La Commission européenne veut mettre en place une méthode pour évaluer l’impact environnemental de tous les produits mis sur le marché européen (PEP = Profil environnemental produit) : vêtements, équipement électronique, nourriture, papier, mobilier… Des affichages et des mesures s’appliquent déjà sur l’empreinte carbone (CO2) et sur certains produits, mais cette généralisation pourra s’appliquer à tous les produits et tous les impacts environnementaux : impacts sur l’air, sur l’eau, sur la consommation de matières premières… Afin de valider sa méthode publiée début 2013, la Commission a fait appel à des volontaires. Un groupe de fabricants européens d’onduleurs et d’organisations clés dans ce domaine (1), sous la conduite de Schneider Electric, ont déposé un dossier PEP onduleurs, qui a été sélectionné. Ce projet va durer 3 ans et couvrir 3 phases : définition des règles pour calculer l’impact environnemental des produits (2014), application de la méthode et des règles sur les produits des fabricants (2015), et enfin proposition de types de communication de ces impacts environnementaux au public (2016). Une fois la méthode validée, des directives européennes basées sur cette méthodologie PEP seront mises en place pour favoriser les produits avec le moins d’impact possible. Le projet est bien parti grâce aux travaux déjà engagés sur la définition des Product Category Rules, les règles pour encadrer le développement d’ACV, dans différentes instances normatives (IEC) ou associations professionnelles (Cemep). Reste à définir plus précisément l’unité fonctionnelle ainsi que le produit de référence. Les constructeurs sentent vraiment l’intérêt de coordonner leurs efforts afin de définir un cadre le plus précis possible pour mesurer l’impact environnemental des produits.
(1) Lire notre article dans j3e 823, p. 13.

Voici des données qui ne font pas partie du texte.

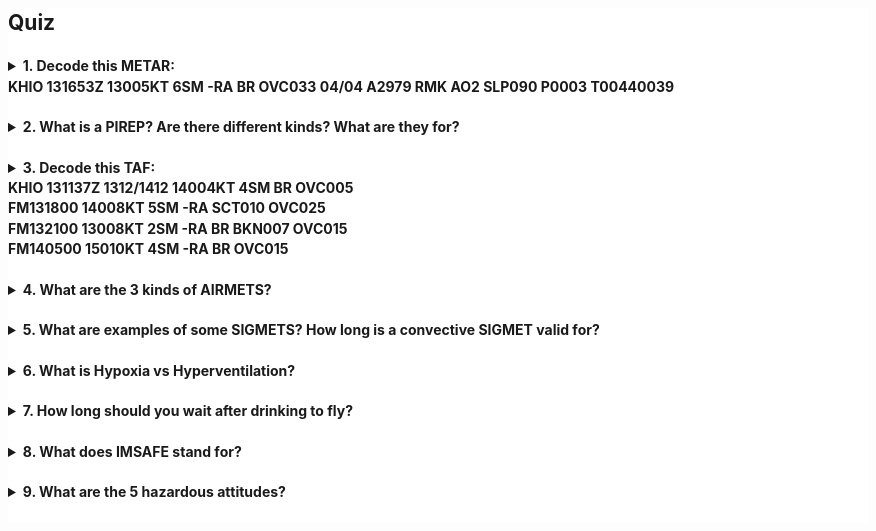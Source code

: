 
## Quiz

<details><summary><strong>1. Decode this METAR:<br/>KHIO 131653Z 13005KT 6SM -RA BR OVC033 04/04 A2979 RMK AO2 SLP090 P0003 T00440039</strong></summary></details>
<br/>

<details><summary><strong>2. What is a PIREP? Are there different kinds? What are they for?</strong></summary></details>
<br/>

<details><summary><strong>3. Decode this TAF:<br/>KHIO 131137Z 1312/1412 14004KT 4SM BR OVC005<br/>FM131800 14008KT 5SM -RA SCT010 OVC025<br/>FM132100 13008KT 2SM -RA BR BKN007 OVC015<br/>FM140500 15010KT 4SM -RA BR OVC015</strong></summary></details>
<br/>

<details><summary><strong>4. What are the 3 kinds of AIRMETS?</strong></summary></details>
<br/>

<details><summary><strong>5. What are examples of some SIGMETS? How long is a convective SIGMET valid for?</strong></summary></details>
<br/>

<details><summary><strong>6. What is Hypoxia vs Hyperventilation?</strong></summary></details>
<br/>

<details><summary><strong>7. How long should you wait after drinking to fly?</strong></summary></details>
<br/>

<details><summary><strong>8. What does IMSAFE stand for?</strong></summary></details>
<br/>

<details><summary><strong>9. What are the 5 hazardous attitudes?</strong></summary></details>
<br/>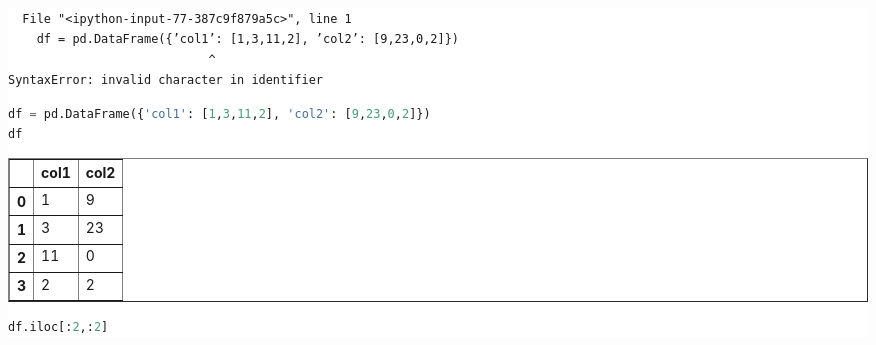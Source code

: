 
      File "<ipython-input-77-387c9f879a5c>", line 1
        df = pd.DataFrame({’col1’: [1,3,11,2], ’col2’: [9,23,0,2]})
                                ^
    SyntaxError: invalid character in identifier




```python
df = pd.DataFrame({'col1': [1,3,11,2], 'col2': [9,23,0,2]})
df
```




<div>
<table border="1" class="dataframe">
  <thead>
    <tr style="text-align: right;">
      <th></th>
      <th>col1</th>
      <th>col2</th>
    </tr>
  </thead>
  <tbody>
    <tr>
      <th>0</th>
      <td>1</td>
      <td>9</td>
    </tr>
    <tr>
      <th>1</th>
      <td>3</td>
      <td>23</td>
    </tr>
    <tr>
      <th>2</th>
      <td>11</td>
      <td>0</td>
    </tr>
    <tr>
      <th>3</th>
      <td>2</td>
      <td>2</td>
    </tr>
  </tbody>
</table>
</div>




```python
df.iloc[:2,:2]
```
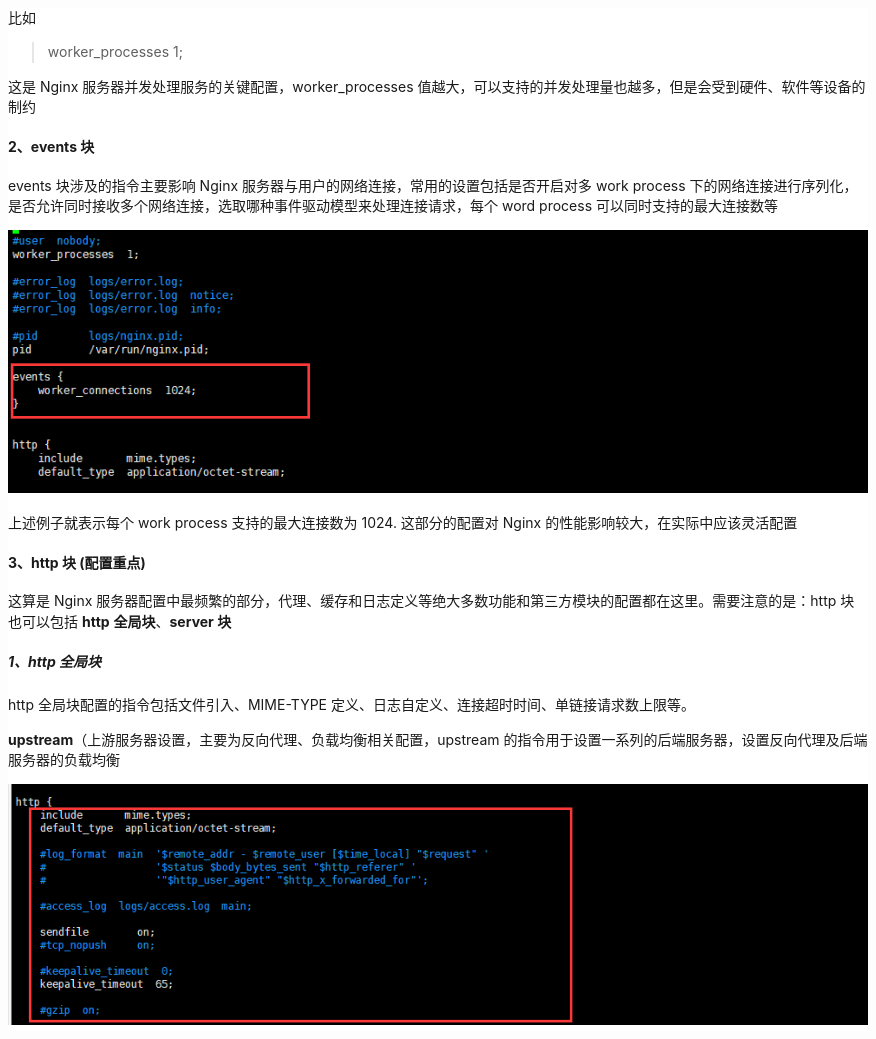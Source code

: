 比如

>   worker_processes 1;

这是 Nginx 服务器并发处理服务的关键配置，worker_processes 值越大，可以支持的并发处理量也越多，但是会受到硬件、软件等设备的制约



#### 2、events 块



events 块涉及的指令主要影响 Nginx 服务器与用户的网络连接，常用的设置包括是否开启对多 work process 下的网络连接进行序列化，是否允许同时接收多个网络连接，选取哪种事件驱动模型来处理连接请求，每个 word process 可以同时支持的最大连接数等



![image-20210530203610763](Nginx.assets/image-20210530203610763.png)



上述例子就表示每个 work process 支持的最大连接数为 1024. 这部分的配置对 Nginx 的性能影响较大，在实际中应该灵活配置



#### 3、http 块 (配置重点)



这算是 Nginx 服务器配置中最频繁的部分，代理、缓存和日志定义等绝大多数功能和第三方模块的配置都在这里。需要注意的是：http 块也可以包括 **http** **全局块**、**server 块**



##### 1、http 全局块



http 全局块配置的指令包括文件引入、MIME-TYPE 定义、日志自定义、连接超时时间、单链接请求数上限等。

**upstream**（上游服务器设置，主要为反向代理、负载均衡相关配置，upstream 的指令用于设置一系列的后端服务器，设置反向代理及后端服务器的负载均衡



![image-20210530204329693](Nginx.assets/image-20210530204329693.png)
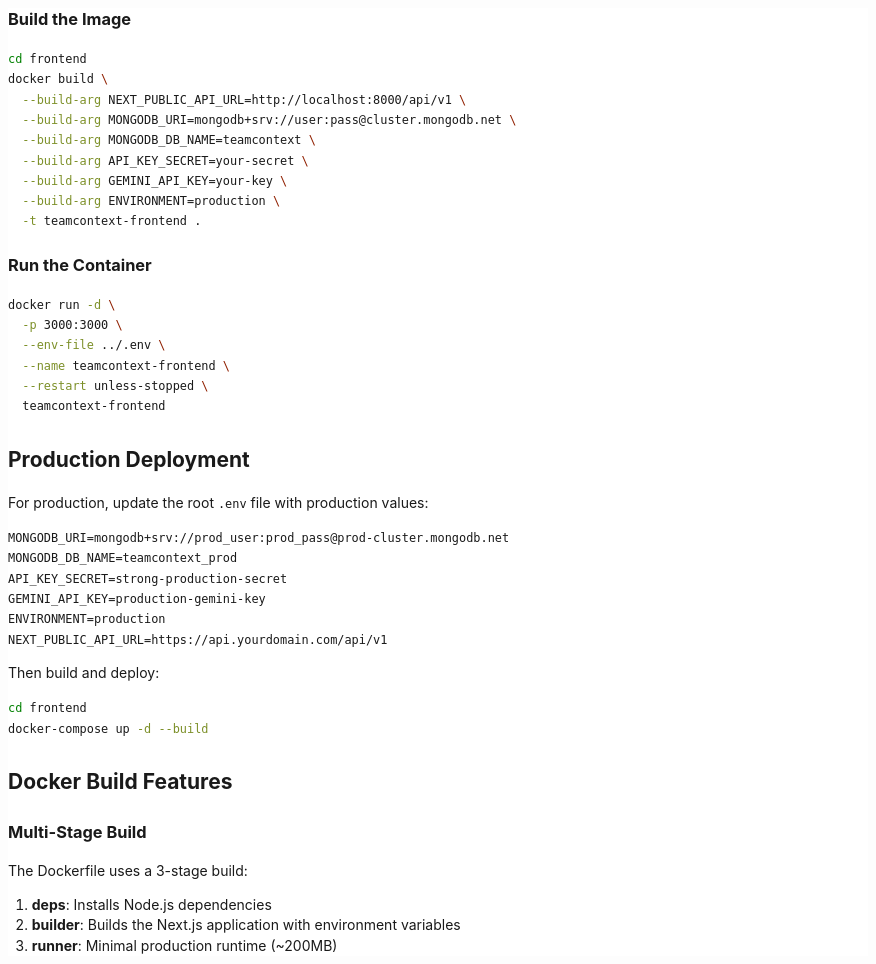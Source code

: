 ### Build the Image

```bash
cd frontend
docker build \
  --build-arg NEXT_PUBLIC_API_URL=http://localhost:8000/api/v1 \
  --build-arg MONGODB_URI=mongodb+srv://user:pass@cluster.mongodb.net \
  --build-arg MONGODB_DB_NAME=teamcontext \
  --build-arg API_KEY_SECRET=your-secret \
  --build-arg GEMINI_API_KEY=your-key \
  --build-arg ENVIRONMENT=production \
  -t teamcontext-frontend .
```

### Run the Container

```bash
docker run -d \
  -p 3000:3000 \
  --env-file ../.env \
  --name teamcontext-frontend \
  --restart unless-stopped \
  teamcontext-frontend
```

## Production Deployment

For production, update the root `.env` file with production values:

```env
MONGODB_URI=mongodb+srv://prod_user:prod_pass@prod-cluster.mongodb.net
MONGODB_DB_NAME=teamcontext_prod
API_KEY_SECRET=strong-production-secret
GEMINI_API_KEY=production-gemini-key
ENVIRONMENT=production
NEXT_PUBLIC_API_URL=https://api.yourdomain.com/api/v1
```

Then build and deploy:

```bash
cd frontend
docker-compose up -d --build
```

## Docker Build Features

### Multi-Stage Build

The Dockerfile uses a 3-stage build:
1. **deps**: Installs Node.js dependencies
2. **builder**: Builds the Next.js application with environment variables
3. **runner**: Minimal production runtime (~200MB)

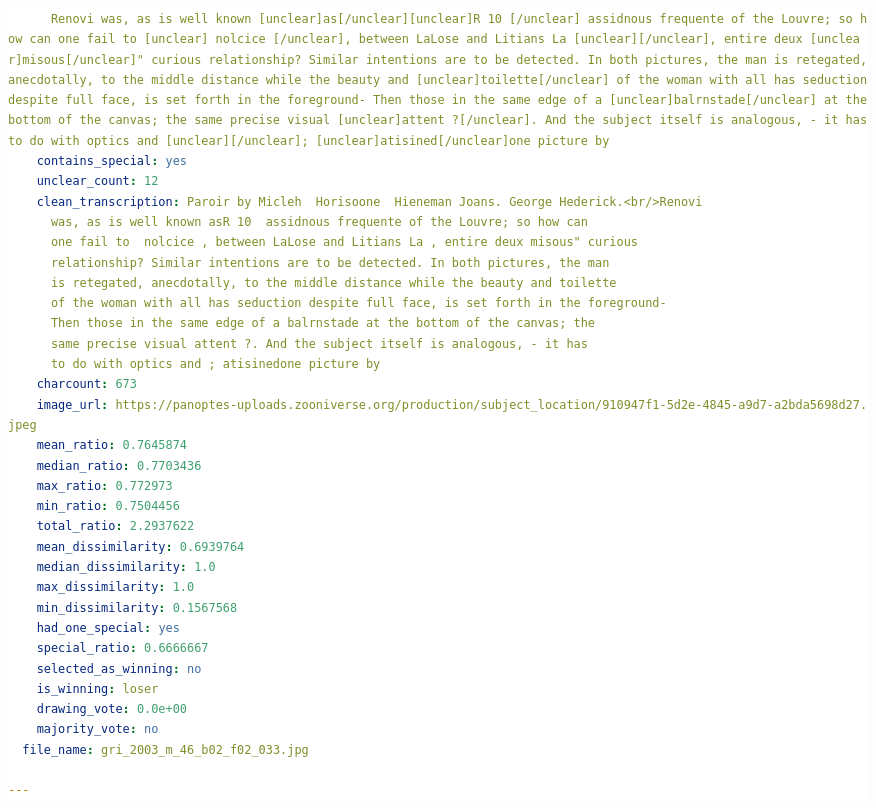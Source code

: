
 ```yaml
      Renovi was, as is well known [unclear]as[/unclear][unclear]R 10 [/unclear] assidnous frequente of the Louvre; so how can one fail to [unclear] nolcice [/unclear], between LaLose and Litians La [unclear][/unclear], entire deux [unclear]misous[/unclear]" curious relationship? Similar intentions are to be detected. In both pictures, the man is retegated, anecdotally, to the middle distance while the beauty and [unclear]toilette[/unclear] of the woman with all has seduction despite full face, is set forth in the foreground- Then those in the same edge of a [unclear]balrnstade[/unclear] at the bottom of the canvas; the same precise visual [unclear]attent ?[/unclear]. And the subject itself is analogous, - it has to do with optics and [unclear][/unclear]; [unclear]atisined[/unclear]one picture by
    contains_special: yes
    unclear_count: 12
    clean_transcription: Paroir by Micleh  Horisoone  Hieneman Joans. George Hederick.<br/>Renovi
      was, as is well known asR 10  assidnous frequente of the Louvre; so how can
      one fail to  nolcice , between LaLose and Litians La , entire deux misous" curious
      relationship? Similar intentions are to be detected. In both pictures, the man
      is retegated, anecdotally, to the middle distance while the beauty and toilette
      of the woman with all has seduction despite full face, is set forth in the foreground-
      Then those in the same edge of a balrnstade at the bottom of the canvas; the
      same precise visual attent ?. And the subject itself is analogous, - it has
      to do with optics and ; atisinedone picture by
    charcount: 673
    image_url: https://panoptes-uploads.zooniverse.org/production/subject_location/910947f1-5d2e-4845-a9d7-a2bda5698d27.jpeg
    mean_ratio: 0.7645874
    median_ratio: 0.7703436
    max_ratio: 0.772973
    min_ratio: 0.7504456
    total_ratio: 2.2937622
    mean_dissimilarity: 0.6939764
    median_dissimilarity: 1.0
    max_dissimilarity: 1.0
    min_dissimilarity: 0.1567568
    had_one_special: yes
    special_ratio: 0.6666667
    selected_as_winning: no
    is_winning: loser
    drawing_vote: 0.0e+00
    majority_vote: no
  file_name: gri_2003_m_46_b02_f02_033.jpg

---
```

AVIS D’EXPERT HERVÉ MAGGIAR, directeur commercial Europe de l’Ouest-Enersys Reserve Power
Du plomb pur pour des batteries plus performantes
Pour obtenir une meilleure efficacité en décharge, moins d’énergie consommée en floating et plus d’énergie volumique, les batteries à plaques minces en plomb pur (TPPL= Thin Plate Pure Lead) remplacent les batteries au plombcalcium à plaques plus épaisses. Le plomb pur donne des plaques plus résistantes à la corrosion malgré leur faible épaisseur, avec plus de puissance volumique par dm3 (gain de 25 %) et moins de consommation d’énergie lors du maintien en charge. Elles peuvent aussi se stocker chargées plus longtemps, jusqu’à 24 mois, du fait de leur faible autodécharge. Les tests permettent d’envisager une durée de vie de 10 à 12 ans à 20 °C, et ces batteries acceptent des températures plus élevées. Elles sont donc particulièrement adaptées aux datacenters.